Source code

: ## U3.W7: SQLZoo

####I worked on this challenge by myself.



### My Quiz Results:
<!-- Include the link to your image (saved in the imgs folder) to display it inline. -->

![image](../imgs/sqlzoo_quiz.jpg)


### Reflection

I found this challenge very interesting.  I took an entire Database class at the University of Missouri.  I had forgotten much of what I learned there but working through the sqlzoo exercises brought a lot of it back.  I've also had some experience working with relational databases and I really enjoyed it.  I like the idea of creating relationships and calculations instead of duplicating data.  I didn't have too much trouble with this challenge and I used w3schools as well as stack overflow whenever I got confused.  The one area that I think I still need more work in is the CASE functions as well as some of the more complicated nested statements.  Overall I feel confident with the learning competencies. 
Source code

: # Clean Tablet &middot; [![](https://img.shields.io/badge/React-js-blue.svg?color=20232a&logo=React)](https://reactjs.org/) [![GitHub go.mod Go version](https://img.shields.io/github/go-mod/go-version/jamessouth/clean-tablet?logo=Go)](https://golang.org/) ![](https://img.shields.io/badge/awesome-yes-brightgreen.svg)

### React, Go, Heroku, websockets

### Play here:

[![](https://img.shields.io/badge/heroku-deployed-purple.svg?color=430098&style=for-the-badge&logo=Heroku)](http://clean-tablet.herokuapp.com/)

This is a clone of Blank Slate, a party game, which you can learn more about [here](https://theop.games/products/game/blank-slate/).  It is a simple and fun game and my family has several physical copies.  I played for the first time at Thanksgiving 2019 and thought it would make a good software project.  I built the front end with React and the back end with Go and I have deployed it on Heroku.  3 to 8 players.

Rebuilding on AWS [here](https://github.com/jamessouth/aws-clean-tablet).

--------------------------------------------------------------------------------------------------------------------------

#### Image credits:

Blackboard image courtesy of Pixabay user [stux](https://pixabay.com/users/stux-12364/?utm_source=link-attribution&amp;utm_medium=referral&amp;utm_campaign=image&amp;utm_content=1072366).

* * *

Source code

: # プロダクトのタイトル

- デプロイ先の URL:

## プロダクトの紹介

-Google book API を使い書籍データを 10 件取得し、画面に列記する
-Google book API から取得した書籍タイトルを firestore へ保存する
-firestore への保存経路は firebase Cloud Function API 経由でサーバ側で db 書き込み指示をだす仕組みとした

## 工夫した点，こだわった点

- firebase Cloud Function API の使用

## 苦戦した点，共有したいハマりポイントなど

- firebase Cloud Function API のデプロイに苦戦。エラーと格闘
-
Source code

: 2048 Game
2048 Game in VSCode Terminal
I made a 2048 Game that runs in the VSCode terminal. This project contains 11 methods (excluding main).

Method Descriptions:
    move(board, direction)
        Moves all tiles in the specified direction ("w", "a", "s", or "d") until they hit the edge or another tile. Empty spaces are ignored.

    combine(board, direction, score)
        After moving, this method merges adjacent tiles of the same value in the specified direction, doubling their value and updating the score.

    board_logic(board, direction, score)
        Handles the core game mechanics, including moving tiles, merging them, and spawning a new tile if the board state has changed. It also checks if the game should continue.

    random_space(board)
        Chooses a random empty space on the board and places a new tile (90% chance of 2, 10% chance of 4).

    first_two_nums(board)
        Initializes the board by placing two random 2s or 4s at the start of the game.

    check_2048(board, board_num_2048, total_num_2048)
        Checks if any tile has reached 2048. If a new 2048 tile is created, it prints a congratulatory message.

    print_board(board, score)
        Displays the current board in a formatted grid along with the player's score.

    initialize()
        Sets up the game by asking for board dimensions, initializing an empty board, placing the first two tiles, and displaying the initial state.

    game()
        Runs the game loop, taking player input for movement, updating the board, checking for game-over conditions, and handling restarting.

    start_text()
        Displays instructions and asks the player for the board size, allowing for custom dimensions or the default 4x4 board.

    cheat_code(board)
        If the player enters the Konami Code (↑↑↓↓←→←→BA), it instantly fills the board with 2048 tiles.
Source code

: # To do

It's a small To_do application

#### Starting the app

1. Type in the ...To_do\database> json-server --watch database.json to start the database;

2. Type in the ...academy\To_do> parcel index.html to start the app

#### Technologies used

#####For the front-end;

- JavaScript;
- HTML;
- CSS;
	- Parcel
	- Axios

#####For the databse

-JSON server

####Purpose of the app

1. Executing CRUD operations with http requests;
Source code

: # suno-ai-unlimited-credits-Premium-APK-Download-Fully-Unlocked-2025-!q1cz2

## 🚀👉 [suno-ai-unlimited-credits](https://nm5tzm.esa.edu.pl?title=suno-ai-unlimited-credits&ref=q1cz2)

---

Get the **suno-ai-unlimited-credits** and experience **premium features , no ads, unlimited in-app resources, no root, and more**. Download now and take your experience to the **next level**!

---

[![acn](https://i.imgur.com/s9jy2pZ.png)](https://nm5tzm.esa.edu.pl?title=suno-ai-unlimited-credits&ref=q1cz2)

...

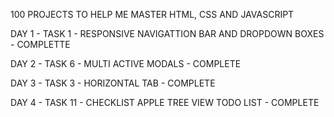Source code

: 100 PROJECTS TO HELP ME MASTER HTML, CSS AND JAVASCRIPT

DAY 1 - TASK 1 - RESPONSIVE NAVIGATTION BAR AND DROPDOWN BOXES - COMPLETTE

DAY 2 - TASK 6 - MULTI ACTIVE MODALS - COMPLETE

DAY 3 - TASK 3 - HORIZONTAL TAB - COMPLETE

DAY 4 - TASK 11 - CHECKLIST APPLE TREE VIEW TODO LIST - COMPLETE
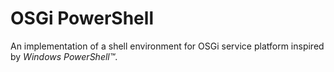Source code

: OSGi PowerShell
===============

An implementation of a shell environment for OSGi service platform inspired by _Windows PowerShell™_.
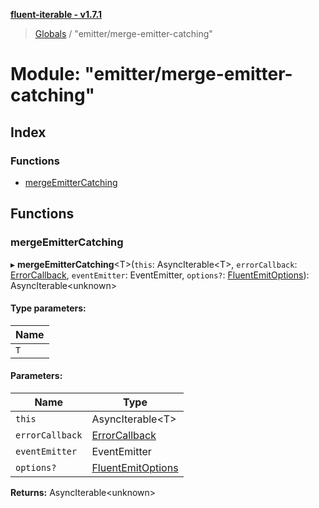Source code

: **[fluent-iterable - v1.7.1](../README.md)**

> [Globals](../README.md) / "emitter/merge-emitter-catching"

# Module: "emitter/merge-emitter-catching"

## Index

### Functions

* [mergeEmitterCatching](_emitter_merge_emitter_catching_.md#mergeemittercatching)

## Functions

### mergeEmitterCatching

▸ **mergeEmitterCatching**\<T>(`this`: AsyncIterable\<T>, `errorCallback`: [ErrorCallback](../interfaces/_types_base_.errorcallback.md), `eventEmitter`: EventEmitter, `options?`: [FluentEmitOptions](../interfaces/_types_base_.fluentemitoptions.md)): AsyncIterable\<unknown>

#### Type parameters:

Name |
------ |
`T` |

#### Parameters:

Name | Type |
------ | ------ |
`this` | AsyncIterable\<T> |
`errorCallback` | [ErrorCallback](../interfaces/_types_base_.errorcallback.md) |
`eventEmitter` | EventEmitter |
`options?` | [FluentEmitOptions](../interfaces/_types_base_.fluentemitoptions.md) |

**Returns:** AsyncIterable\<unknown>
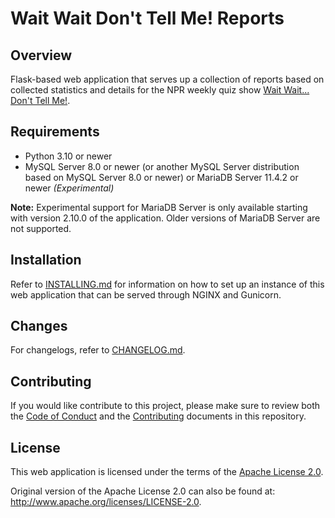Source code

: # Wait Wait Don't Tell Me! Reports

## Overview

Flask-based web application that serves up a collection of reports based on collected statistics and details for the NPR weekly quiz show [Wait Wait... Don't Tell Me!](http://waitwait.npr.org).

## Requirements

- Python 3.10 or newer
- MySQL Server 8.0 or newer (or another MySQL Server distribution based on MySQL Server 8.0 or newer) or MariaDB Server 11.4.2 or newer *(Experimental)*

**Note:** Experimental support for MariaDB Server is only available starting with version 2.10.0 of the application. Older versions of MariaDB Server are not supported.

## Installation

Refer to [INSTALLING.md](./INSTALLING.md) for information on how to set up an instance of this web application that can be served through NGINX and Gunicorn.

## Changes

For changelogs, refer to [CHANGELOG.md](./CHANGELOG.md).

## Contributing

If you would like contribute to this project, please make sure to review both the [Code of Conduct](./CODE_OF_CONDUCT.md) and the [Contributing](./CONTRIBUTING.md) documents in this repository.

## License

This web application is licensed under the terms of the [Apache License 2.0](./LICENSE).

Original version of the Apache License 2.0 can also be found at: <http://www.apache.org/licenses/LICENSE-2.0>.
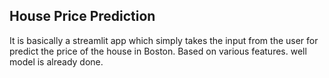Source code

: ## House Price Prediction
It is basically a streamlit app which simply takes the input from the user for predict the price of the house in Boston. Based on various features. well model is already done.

◆ Exercise:
When the records above are checked line by line, how many lines contain the word "options"? Please give only that number.

◆ Answer section:
2